*** Begin section ***
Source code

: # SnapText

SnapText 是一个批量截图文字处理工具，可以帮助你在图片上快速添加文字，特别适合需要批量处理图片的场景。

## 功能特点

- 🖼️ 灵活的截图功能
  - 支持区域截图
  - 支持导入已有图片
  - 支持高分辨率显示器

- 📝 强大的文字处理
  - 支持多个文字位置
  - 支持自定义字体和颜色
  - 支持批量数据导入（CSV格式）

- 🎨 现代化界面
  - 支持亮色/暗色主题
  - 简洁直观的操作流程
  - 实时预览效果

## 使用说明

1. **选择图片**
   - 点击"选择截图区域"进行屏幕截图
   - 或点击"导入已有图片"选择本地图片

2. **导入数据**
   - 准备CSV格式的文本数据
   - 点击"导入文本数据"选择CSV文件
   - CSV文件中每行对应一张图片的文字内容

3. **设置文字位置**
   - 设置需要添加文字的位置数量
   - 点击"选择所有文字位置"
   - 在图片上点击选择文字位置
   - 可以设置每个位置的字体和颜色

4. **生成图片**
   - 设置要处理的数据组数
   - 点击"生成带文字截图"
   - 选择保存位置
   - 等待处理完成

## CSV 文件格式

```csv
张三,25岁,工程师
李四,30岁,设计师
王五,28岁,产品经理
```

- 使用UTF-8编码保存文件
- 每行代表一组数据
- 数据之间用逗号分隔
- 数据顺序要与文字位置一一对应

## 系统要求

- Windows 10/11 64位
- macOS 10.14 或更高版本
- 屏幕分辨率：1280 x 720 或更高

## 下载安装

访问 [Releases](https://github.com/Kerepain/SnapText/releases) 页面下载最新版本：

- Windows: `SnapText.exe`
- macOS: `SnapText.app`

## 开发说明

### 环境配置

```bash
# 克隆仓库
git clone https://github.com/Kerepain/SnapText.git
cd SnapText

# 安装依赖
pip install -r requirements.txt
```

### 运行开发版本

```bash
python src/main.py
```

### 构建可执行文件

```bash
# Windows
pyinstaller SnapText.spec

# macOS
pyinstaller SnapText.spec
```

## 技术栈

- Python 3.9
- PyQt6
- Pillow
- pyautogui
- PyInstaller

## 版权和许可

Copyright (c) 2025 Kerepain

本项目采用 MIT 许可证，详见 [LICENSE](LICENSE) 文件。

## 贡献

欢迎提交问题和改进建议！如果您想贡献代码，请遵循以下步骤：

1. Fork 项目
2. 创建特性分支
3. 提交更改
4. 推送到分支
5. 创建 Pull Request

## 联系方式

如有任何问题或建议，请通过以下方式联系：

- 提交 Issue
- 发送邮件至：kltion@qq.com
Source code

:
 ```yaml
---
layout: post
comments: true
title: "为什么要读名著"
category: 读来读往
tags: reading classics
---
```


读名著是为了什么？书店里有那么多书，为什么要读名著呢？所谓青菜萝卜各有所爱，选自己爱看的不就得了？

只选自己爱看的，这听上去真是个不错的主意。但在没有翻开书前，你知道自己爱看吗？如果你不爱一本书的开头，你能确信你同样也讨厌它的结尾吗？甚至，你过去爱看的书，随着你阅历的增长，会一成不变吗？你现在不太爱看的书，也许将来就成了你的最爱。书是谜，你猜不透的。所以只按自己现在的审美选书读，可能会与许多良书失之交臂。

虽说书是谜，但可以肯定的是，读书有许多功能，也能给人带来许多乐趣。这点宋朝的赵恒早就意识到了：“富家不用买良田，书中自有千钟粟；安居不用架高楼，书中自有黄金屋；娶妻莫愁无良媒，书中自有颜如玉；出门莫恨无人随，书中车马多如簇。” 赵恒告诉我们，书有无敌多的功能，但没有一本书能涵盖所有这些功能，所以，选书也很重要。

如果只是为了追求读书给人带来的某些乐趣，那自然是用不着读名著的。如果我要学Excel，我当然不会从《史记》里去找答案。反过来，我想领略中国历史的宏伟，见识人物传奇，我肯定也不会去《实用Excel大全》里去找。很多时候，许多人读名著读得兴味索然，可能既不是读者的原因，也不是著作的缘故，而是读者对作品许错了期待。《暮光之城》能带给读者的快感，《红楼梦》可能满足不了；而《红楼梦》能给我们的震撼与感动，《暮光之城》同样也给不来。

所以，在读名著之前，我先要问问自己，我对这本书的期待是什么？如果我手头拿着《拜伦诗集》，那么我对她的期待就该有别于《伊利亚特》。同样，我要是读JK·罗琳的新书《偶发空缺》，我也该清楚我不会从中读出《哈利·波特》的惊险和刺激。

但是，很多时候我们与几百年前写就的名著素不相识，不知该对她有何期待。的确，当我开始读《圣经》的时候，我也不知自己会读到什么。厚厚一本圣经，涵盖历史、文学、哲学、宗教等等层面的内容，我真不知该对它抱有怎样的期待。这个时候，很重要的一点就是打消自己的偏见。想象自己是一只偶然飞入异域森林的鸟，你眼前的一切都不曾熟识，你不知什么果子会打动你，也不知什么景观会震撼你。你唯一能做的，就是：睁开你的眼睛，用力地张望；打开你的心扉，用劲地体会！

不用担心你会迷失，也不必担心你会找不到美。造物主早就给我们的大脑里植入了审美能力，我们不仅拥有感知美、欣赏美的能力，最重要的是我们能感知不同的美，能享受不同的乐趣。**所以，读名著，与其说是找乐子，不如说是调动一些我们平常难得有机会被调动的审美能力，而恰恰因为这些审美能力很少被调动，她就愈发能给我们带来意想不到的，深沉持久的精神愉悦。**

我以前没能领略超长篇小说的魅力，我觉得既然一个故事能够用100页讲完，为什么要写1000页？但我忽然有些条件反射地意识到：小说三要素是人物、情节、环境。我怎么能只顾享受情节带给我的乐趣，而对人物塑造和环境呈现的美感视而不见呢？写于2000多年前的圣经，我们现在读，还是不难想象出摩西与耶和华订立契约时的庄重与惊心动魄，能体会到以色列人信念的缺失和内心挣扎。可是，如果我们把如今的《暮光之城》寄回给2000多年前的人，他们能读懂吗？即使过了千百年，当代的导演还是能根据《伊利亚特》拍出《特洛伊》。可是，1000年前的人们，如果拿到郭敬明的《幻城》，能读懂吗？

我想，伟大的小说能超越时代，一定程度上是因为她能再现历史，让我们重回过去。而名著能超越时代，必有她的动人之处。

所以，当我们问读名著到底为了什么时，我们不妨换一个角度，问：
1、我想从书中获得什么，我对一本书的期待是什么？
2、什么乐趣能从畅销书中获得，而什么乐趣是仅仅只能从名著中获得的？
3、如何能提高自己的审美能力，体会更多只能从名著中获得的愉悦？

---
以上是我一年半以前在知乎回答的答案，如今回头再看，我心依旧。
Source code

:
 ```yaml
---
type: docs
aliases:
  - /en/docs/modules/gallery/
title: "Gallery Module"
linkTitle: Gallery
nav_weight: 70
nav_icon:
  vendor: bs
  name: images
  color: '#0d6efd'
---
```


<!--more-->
*** End section ***
Above are the records; please copy exactly their first line and each line after it through the line containing "3. **设置文字位置**", and no line after that.

▶ **Your response**
Source code

: # SnapText

SnapText 是一个批量截图文字处理工具，可以帮助你在图片上快速添加文字，特别适合需要批量处理图片的场景。

## 功能特点

- 🖼️ 灵活的截图功能
  - 支持区域截图
  - 支持导入已有图片
  - 支持高分辨率显示器

- 📝 强大的文字处理
  - 支持多个文字位置
  - 支持自定义字体和颜色
  - 支持批量数据导入（CSV格式）

- 🎨 现代化界面
  - 支持亮色/暗色主题
  - 简洁直观的操作流程
  - 实时预览效果

## 使用说明

1. **选择图片**
   - 点击"选择截图区域"进行屏幕截图
   - 或点击"导入已有图片"选择本地图片

2. **导入数据**
   - 准备CSV格式的文本数据
   - 点击"导入文本数据"选择CSV文件
   - CSV文件中每行对应一张图片的文字内容

3. **设置文字位置**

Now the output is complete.